←back to thread

492 points storf45 | 8 comments | | HN request time: 0.424s | source | bottom
Show context
dylan604 ◴[] No.42157048[source]
People just do not appreciate how many gotchas can pop up doing anything live. Sure, Netflix might have a great CDN that works great for their canned content and I could see how they might have assumed that's the hardest part.

Live has changed over the years from large satellite dishes beaming to a geosat and back down to the broadcast center($$$$$), to microwave to a more local broadcast center($$$$), to running dedicated fiber long haul back to a broadcast center($$$), to having a kit with multiple cell providers pushing a signal back to a broadcast center($$), to having a direct internet connection to a server accepting a live http stream($).

I'd be curious to know what their live plan was and what their redundant plan was.

replies(6): >>42157110 #>>42157117 #>>42157164 #>>42159101 #>>42159285 #>>42159954 #
colesantiago ◴[] No.42157164[source]
This is the whole point of chaos engineering that was invented at Netflix, which tests the resiliency of these systems.

I guess we now know the limits of what "at scale" is for Netflix's live-streaming solution. They shouldn't be failing at scale on a huge stage like this.

I look forward to reading the post mortem about this.

replies(1): >>42157426 #
1. dylan604 ◴[] No.42157426[source]
Everyone keeps mentioning at scale. I seriously doubt this was an "at scale" problem. I have strong suspicion this was a failure at the origination point being able to push a stable signal. That is not an "at scale" issue, but a hubris of we can do better/cheaper than broadcasting standard practices
replies(6): >>42157737 #>>42158523 #>>42159296 #>>42159379 #>>42159456 #>>42160379 #
2. zinodaur ◴[] No.42157737[source]
If it was a problem at origin, why did it get better/worse as viewership fell/rose?
3. kristjansson ◴[] No.42158523[source]
As counterpoint, I observed 2-3 drops in bitrate, but an otherwise fine experience. So the problem seems to have been in dissemination, not at the origin.
replies(1): >>42162220 #
4. kortilla ◴[] No.42159296[source]
I highly doubt this. Netflix has a system of OCAs that are loaded with hard disks, are installed in ISP’s networks, and serve the majority of those ISP’s customers.

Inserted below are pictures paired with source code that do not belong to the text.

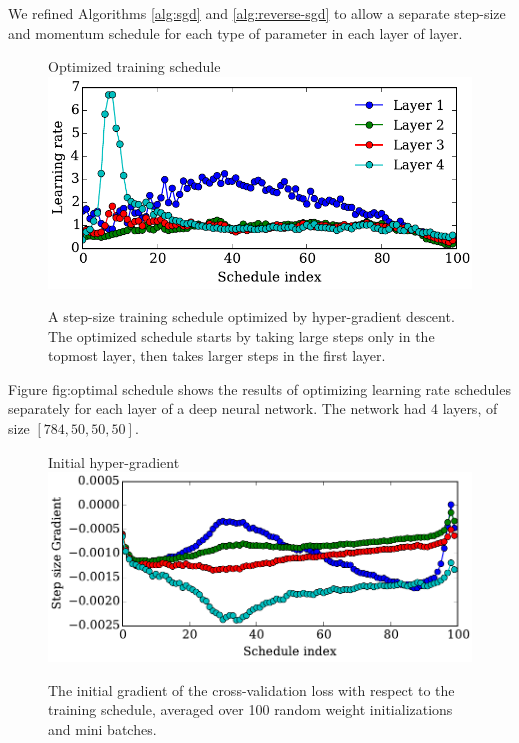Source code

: \documentclass{article}
\begin{document}
We refined Algorithms \ref{alg:sgd} and \ref{alg:reverse-sgd} to allow a separate step-size and momentum schedule for each type of parameter in each layer of layer.
%
\begin{figure}[h!]
\vskip 0.2in
\begin{center}
Optimized training schedule \\
\includegraphics[width=\columnwidth]{../experiments/Feb_3_training_schedules/3_adam_50/schedules_small.pdf}
\caption{A step-size training schedule optimized by hyper-gradient descent.
The optimized schedule starts by taking large steps only in the topmost layer, then takes larger steps in the first layer.}
\label{fig:optimal schedule}
\end{center}
\vskip -0.2in
\end{figure} 
%
Figure {fig:optimal schedule} shows the results of optimizing learning rate schedules separately for each layer of a deep neural network.
The network had 4 layers, of size $[784, 50, 50, 50]$.

\begin{figure}[h!]
\vskip 0.2in
\begin{center}
Initial hyper-gradient\\
\includegraphics[width=\columnwidth]{../experiments/Feb_3_training_schedules/5_initial_gradient/schedules_small.pdf}
\caption{The initial gradient of the cross-validation loss with respect to the training schedule, averaged over 100 random weight initializations and mini batches.}
\label{fig:optimal schedule}
\end{center}
\vskip -0.2in
\end{figure} 
\end{document}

Given than many people had no problems with the stream, it is unlikely to have been an origin problem but more likely the mechanism to fanout quickly to OCAs. Normally latency to an OCA doesn’t matter when you’re replicating new catalogs in advance, but live streaming makes a bunch of code that previously “didn’t need to be fast” get promoted to the hot path.

5. woobar ◴[] No.42159379[source]
I've tried to watch an old Seinfeld episode during this event. It was freezing every few minutes even at downgraded bitrate. A video that should be on my local CDN node.
6. mmcgaha ◴[] No.42159456[source]
I am not sure that it is an issue with the origination point. In fact I just thought it was my ISP because my daughter's boyfriend was watching and doing facetime with her and my video was dropping but his was not. I have 2gb fiber and we regularly stream five TVs without any issue, so it should not have been a bandwidth issue.
7. ssl-3 ◴[] No.42160379[source]
Perhaps it was, or perhaps it was not.

I was watching a pirated, live retransmission of the event on Twitch (in Portuguese), and there was zero buffering on my end.

8. collinrapp ◴[] No.42162220[source]
Yeah, I was switching between my phone and desktop to watch the stream and I had a seamless experience on both devices the entire time. I’m not sure why so many people are assuming this was a universal experience.